Required work » Please restate, exactly, only the lines from the beginning of the listing below through the line containing "Die Diskussion über", with the pictures left out.

======== Data provided ========

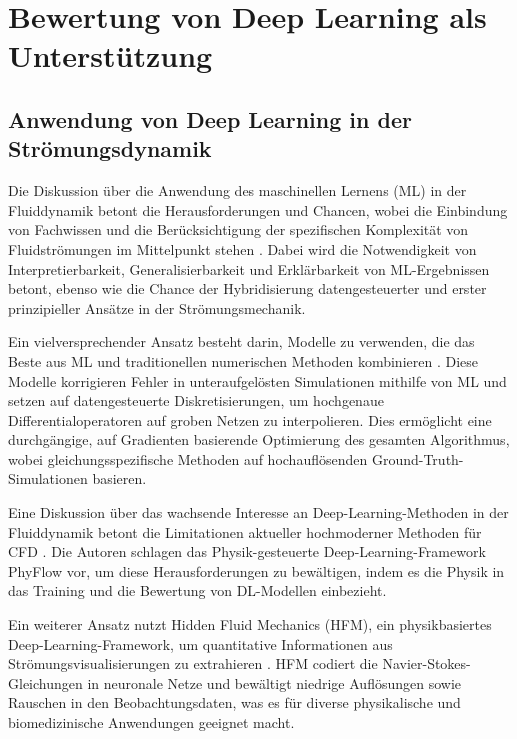 \section{Bewertung von Deep Learning als Unterstützung}

\subsection{Anwendung von Deep Learning in der Strömungsdynamik}
Die Diskussion über die Anwendung des maschinellen Lernens (ML) in der Fluiddynamik betont die Herausforderungen und Chancen, wobei die Einbindung von Fachwissen und die Berücksichtigung der spezifischen Komplexität von Fluidströmungen im Mittelpunkt stehen \parencite{bruntonMachineLearningFluid2020}. Dabei wird die Notwendigkeit von Interpretierbarkeit, Generalisierbarkeit und Erklärbarkeit von ML-Ergebnissen betont, ebenso wie die Chance der Hybridisierung datengesteuerter und erster prinzipieller Ansätze in der Strömungsmechanik.

Ein vielversprechender Ansatz besteht darin, \textquotedbl{} Modelle zu verwenden, die das Beste aus ML und traditionellen numerischen Methoden kombinieren \parencite{kochkovMachineLearningAccelerated2021}. Diese Modelle korrigieren Fehler in unteraufgelösten Simulationen mithilfe von ML und setzen auf datengesteuerte Diskretisierungen, um hochgenaue Differentialoperatoren auf groben Netzen zu interpolieren. Dies ermöglicht eine durchgängige, auf Gradienten basierende Optimierung des gesamten Algorithmus, wobei gleichungsspezifische Methoden auf hochauflösenden Ground-Truth-Simulationen basieren.

Eine Diskussion über das wachsende Interesse an Deep-Learning-Methoden in der Fluiddynamik betont die Limitationen aktueller hochmoderner Methoden für CFD \parencite{muralidharPhyFlowPhysicsGuidedDeep2021}. Die Autoren schlagen das Physik-gesteuerte Deep-Learning-Framework PhyFlow vor, um diese Herausforderungen zu bewältigen, indem es die Physik in das Training und die Bewertung von DL-Modellen einbezieht.

Ein weiterer Ansatz nutzt Hidden Fluid Mechanics (HFM), ein physikbasiertes Deep-Learning-Framework, um quantitative Informationen aus Strömungsvisualisierungen zu extrahieren \parencite{raissiHiddenFluidMechanics2020}. HFM codiert die Navier-Stokes-Gleichungen in neuronale Netze und bewältigt niedrige Auflösungen sowie Rauschen in den Beobachtungsdaten, was es für diverse physikalische und biomedizinische Anwendungen geeignet macht.

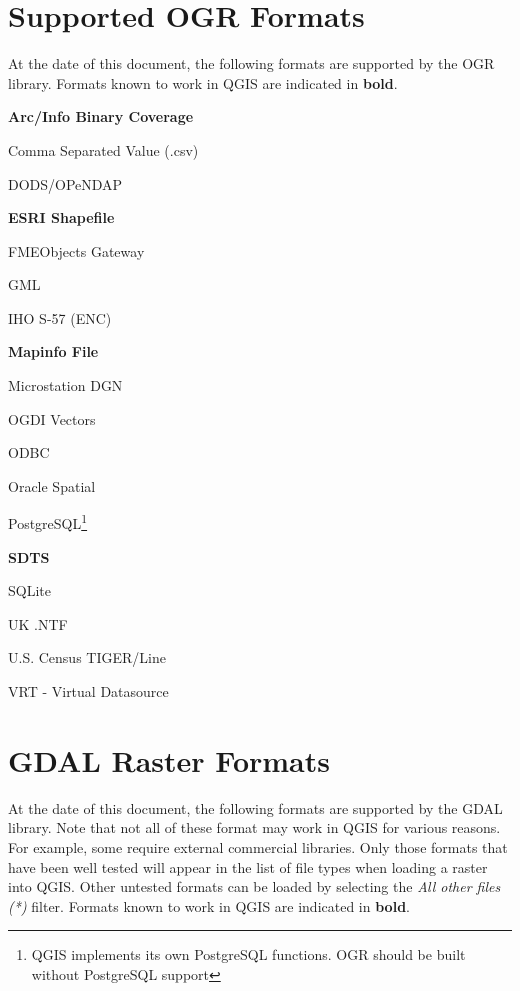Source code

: \documentclass[10pt,english]{article}
\begin{document}
\begin{onehalfspace}
\section{Supported OGR Formats}\label{appdx_ogr} 
At the date of this document, the following formats are supported by the OGR
library. Formats known to work in QGIS are indicated in \textbf{bold}.

\begin{compactitem}
\item \textbf{Arc/Info Binary Coverage}
\item Comma Separated Value (.csv) 
\item DODS/OPeNDAP
\item \textbf{ESRI Shapefile}
\item FMEObjects Gateway
\item GML
\item IHO S-57 (ENC)
\item \textbf{Mapinfo File}
\item Microstation DGN
\item OGDI Vectors
\item ODBC
\item Oracle Spatial
\item PostgreSQL\footnote{QGIS implements its own PostgreSQL functions. OGR should be built without PostgreSQL support}
\item \textbf{SDTS}
\item SQLite
\item UK .NTF
\item U.S. Census TIGER/Line
\item VRT - Virtual Datasource
\end{compactitem}
\section{GDAL Raster Formats}\label{appdx_gdal}
At the date of this document, the following formats are supported by the GDAL
library. Note that not all of these format may work in QGIS for various reasons.
For example, some require external commercial libraries. Only those formats that
have been well tested will appear in the list of file types when loading a
raster into QGIS. Other untested formats can be loaded by selecting the
\textsl{All other files (*)} filter. Formats known to work in QGIS are indicated
in \textbf{bold}.


\end{onehalfspace}
\end{document}
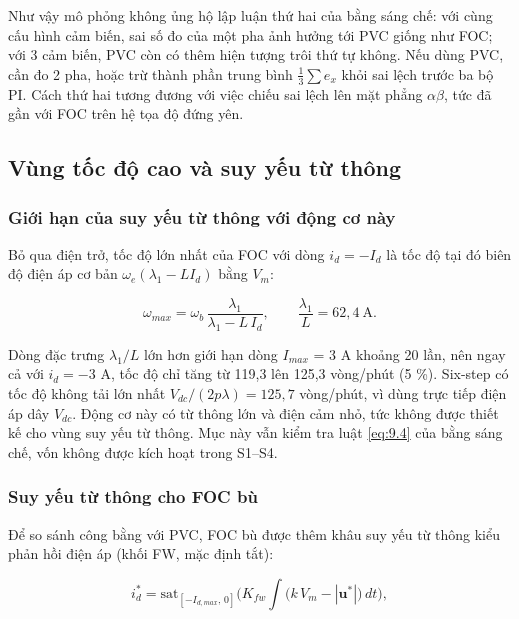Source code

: Như vậy mô phỏng không ủng hộ lập luận thứ hai của bằng sáng chế: với cùng cấu hình cảm biến, sai số đo của một pha ảnh hưởng tới PVC giống như FOC; với 3 cảm biến, PVC còn có thêm hiện tượng trôi thứ tự không. Nếu dùng PVC, cần đo 2 pha, hoặc trừ thành phần trung bình $\tfrac13\sum e_x$ khỏi sai lệch trước ba bộ PI. Cách thứ hai tương đương với việc chiếu sai lệch lên mặt phẳng $\alpha\beta$, tức đã gần với FOC trên hệ tọa độ đứng yên.

\subsection{Vùng tốc độ cao và suy yếu từ thông}\label{sec:9.10}

\subsubsection{Giới hạn của suy yếu từ thông với động cơ này}\label{sec:9.10.1}

Bỏ qua điện trở, tốc độ lớn nhất của FOC với dòng $i_d = -I_d$ là tốc độ tại đó biên độ điện áp cơ bản $\omega_e(\lambda_1 - L I_d)$ bằng $V_m$:

\begin{equation}
\omega_{max} = \omega_b\,\frac{\lambda_1}{\lambda_1 - L\,I_d}, \qquad \frac{\lambda_1}{L} = 62{,}4\ \text{A}.
\tag{9.17}\label{eq:9.17}
\end{equation}

Dòng đặc trưng $\lambda_1/L$ lớn hơn giới hạn dòng $I_{max}$ = 3 A khoảng 20 lần, nên ngay cả với $i_d = -3$ A, tốc độ chỉ tăng từ 119,3 lên 125,3 vòng/phút (5 \%). Six-step có tốc độ không tải lớn nhất $V_{dc}/(2p\lambda) = 125{,}7$ vòng/phút, vì dùng trực tiếp điện áp dây $V_{dc}$. Động cơ này có từ thông lớn và điện cảm nhỏ, tức không được thiết kế cho vùng suy yếu từ thông. Mục này vẫn kiểm tra luật \eqref{eq:9.4} của bằng sáng chế, vốn không được kích hoạt trong S1–S4.

\subsubsection{Suy yếu từ thông cho FOC bù}\label{sec:9.10.2}

Để so sánh công bằng với PVC, FOC bù được thêm khâu suy yếu từ thông kiểu phản hồi điện áp (khối FW, mặc định tắt):

\begin{equation}
i_d^* = \mathrm{sat}_{[-I_{d,max},\,0]}\Big(K_{fw}\!\int \big(k\,V_m - |\mathbf{u}^*|\big)\,dt\Big),
\tag{9.18}\label{eq:9.18}
\end{equation}

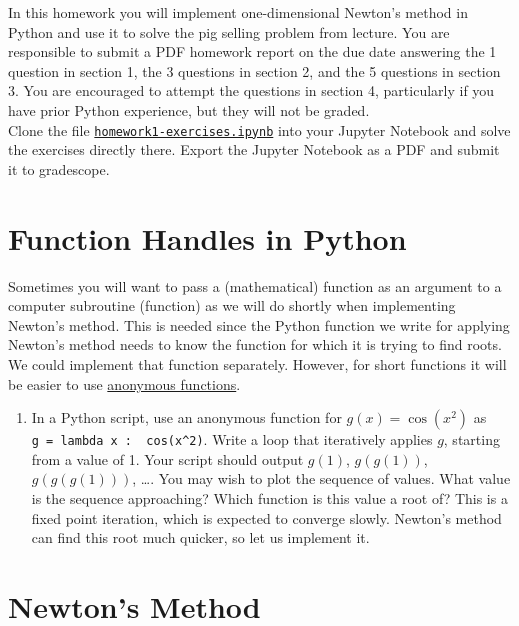 \documentclass[letter]{article}
\newcommand{\setheader}[6]{
	\lhead{{\sc #1}\\{\sc #2}}%
	\rhead{
		{\bf #3} 
		\ifthenelse{\equal{#4}{}}{}{(#4)}\\
		{\bf #5} 
		\ifthenelse{\equal{#6}{}}{}{(#6)}%
	}
}
\begin{document}
	\setheader{APM348}{Homework 1}{Due: 5:59pm January 26}{}{}{}

In this homework you will implement one-dimensional Newton's method in Python and use it to solve the pig selling problem from lecture. You are responsible to submit a PDF homework report on the due date answering the 1 question in section 1, the 3 questions in section 2, and the 5 questions in section 3. You are encouraged to attempt the questions in section 4, particularly if you have prior Python experience, but they will not be graded. \\

Clone the file \href{https://utoronto.syzygy.ca/jupyter/user-redirect/git-pull?repo=https://github.com/bigfatbernie/IBLMathModeling&subPath=homeworks/homework1/homework1-exercises.ipynb}{\tt homework1-exercises.ipynb} into your Jupyter Notebook and solve the exercises directly there.
Export the Jupyter Notebook as a PDF and submit it to gradescope.


\section{Function Handles in Python}

Sometimes you will want to pass a (mathematical) function as an argument to a computer subroutine (function) as we will do shortly when implementing Newton's method. This is needed since the Python function we write for applying Newton's method needs to know the function for which it is trying to find roots. We could implement that function separately. However, for short functions it will be easier to use \href{https://www.w3schools.com/python/python_lambda.asp}{anonymous functions}.

\begin{enumerate}
\item In a Python script, use an anonymous function for $g(x) = \cos(x^2)$ as \\\verb|g = lambda x :  cos(x^2)|. Write a loop that iteratively applies $g$, starting from a value of 1. Your script should output $g(1)$, $g(g(1))$, $g(g(g(1)))$, \ldots . You may wish to plot the sequence of values. What value is the sequence approaching? Which function is this value a root of? This is a fixed point iteration, which is expected to converge slowly. Newton's method can find this root much quicker, so let us implement it.
\end{enumerate}

\section{Newton's Method}
\end{document}
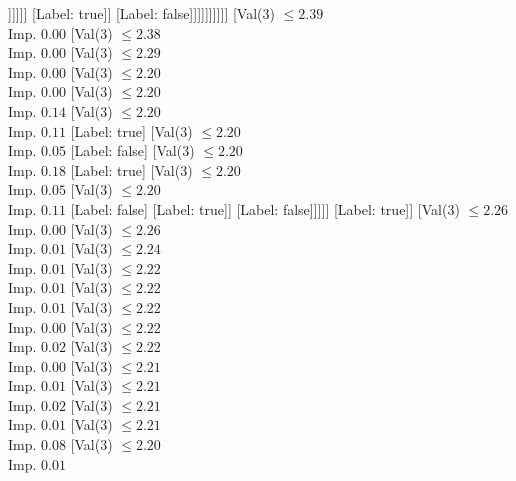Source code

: \documentclass[margin=10pt]{standalone}
\begin{document}
\begin{forest}
																					[Label: false]
																					[Val($3$) $ \leq 2.19$ \\ Imp. $0.38$
																						[Label: true]
																						[Label: false]]]]]]
																	[Label: true]]
																[Label: false]]]]]]]]]]
							[Val($3$) $ \leq 2.39$ \\ Imp. $0.00$
								[Val($3$) $ \leq 2.38$ \\ Imp. $0.00$
									[Val($3$) $ \leq 2.29$ \\ Imp. $0.00$
										[Val($3$) $ \leq 2.20$ \\ Imp. $0.00$
											[Val($3$) $ \leq 2.20$ \\ Imp. $0.14$
												[Val($3$) $ \leq 2.20$ \\ Imp. $0.11$
													[Label: true]
													[Val($3$) $ \leq 2.20$ \\ Imp. $0.05$
														[Label: false]
														[Val($3$) $ \leq 2.20$ \\ Imp. $0.18$
															[Label: true]
															[Val($3$) $ \leq 2.20$ \\ Imp. $0.05$
																[Val($3$) $ \leq 2.20$ \\ Imp. $0.11$
																	[Label: false]
																	[Label: true]]
																[Label: false]]]]]
												[Label: true]]
											[Val($3$) $ \leq 2.26$ \\ Imp. $0.00$
												[Val($3$) $ \leq 2.26$ \\ Imp. $0.01$
													[Val($3$) $ \leq 2.24$ \\ Imp. $0.01$
														[Val($3$) $ \leq 2.22$ \\ Imp. $0.01$
															[Val($3$) $ \leq 2.22$ \\ Imp. $0.01$
																[Val($3$) $ \leq 2.22$ \\ Imp. $0.00$
																	[Val($3$) $ \leq 2.22$ \\ Imp. $0.02$
																		[Val($3$) $ \leq 2.22$ \\ Imp. $0.00$
																			[Val($3$) $ \leq 2.21$ \\ Imp. $0.01$
																				[Val($3$) $ \leq 2.21$ \\ Imp. $0.02$
																					[Val($3$) $ \leq 2.21$ \\ Imp. $0.01$
																						[Val($3$) $ \leq 2.21$ \\ Imp. $0.08$
																							[Val($3$) $ \leq 2.20$ \\ Imp. $0.01$

\end{forest}
\end{document}
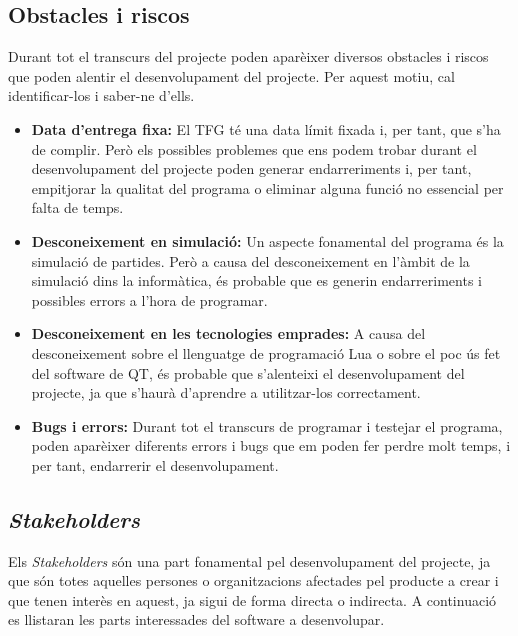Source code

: \documentclass[a4paper]{article}
\begin{document}
\subsection{Obstacles i riscos}
Durant tot el transcurs del projecte poden aparèixer diversos obstacles i riscos que poden alentir el desenvolupament del projecte. Per aquest motiu, cal identificar-los i saber-ne d'ells.

\begin{itemize}
    \item \textbf{Data d'entrega fixa:} El TFG té una data límit fixada i, per tant, que s'ha de complir. Però els possibles problemes que ens podem trobar durant el desenvolupament del projecte poden generar endarreriments i, per tant, empitjorar la qualitat del programa o eliminar alguna funció no essencial per falta de temps.
    \item \textbf{Desconeixement en simulació:} Un aspecte fonamental del programa és la simulació de partides. Però a causa del desconeixement en l'àmbit de la simulació dins la informàtica, és probable que es generin endarreriments i possibles errors a l'hora de programar.
    \item \textbf{Desconeixement en les tecnologies emprades:} A causa del desconeixement sobre el llenguatge de programació Lua o sobre el poc ús fet del software de QT, és probable que s'alenteixi el desenvolupament del projecte, ja que s'haurà d'aprendre a utilitzar-los correctament.
    \item \textbf{Bugs i errors:} Durant tot el transcurs de programar i testejar el programa, poden aparèixer diferents errors i bugs que em poden fer perdre molt temps, i per tant, endarrerir el desenvolupament.
\end{itemize}

\subsection{\textit{Stakeholders}}
Els \textit{Stakeholders} són una part fonamental pel desenvolupament del projecte, ja que són totes aquelles persones o organitzacions afectades pel producte a crear i que tenen interès en aquest, ja sigui de forma directa o indirecta. A continuació es llistaran les parts interessades del software a desenvolupar.
\end{document}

========

The answer »
 \section{Bewertung von Deep Learning als Unterstützung}

\subsection{Anwendung von Deep Learning in der Strömungsdynamik}
Die Diskussion über die Anwendung des maschinellen Lernens (ML) in der Fluiddynamik betont die Herausforderungen und Chancen, wobei die Einbindung von Fachwissen und die Berücksichtigung der spezifischen Komplexität von Fluidströmungen im Mittelpunkt stehen \parencite{bruntonMachineLearningFluid2020}. Dabei wird die Notwendigkeit von Interpretierbarkeit, Generalisierbarkeit und Erklärbarkeit von ML-Ergebnissen betont, ebenso wie die Chance der Hybridisierung datengesteuerter und erster prinzipieller Ansätze in der Strömungsmechanik.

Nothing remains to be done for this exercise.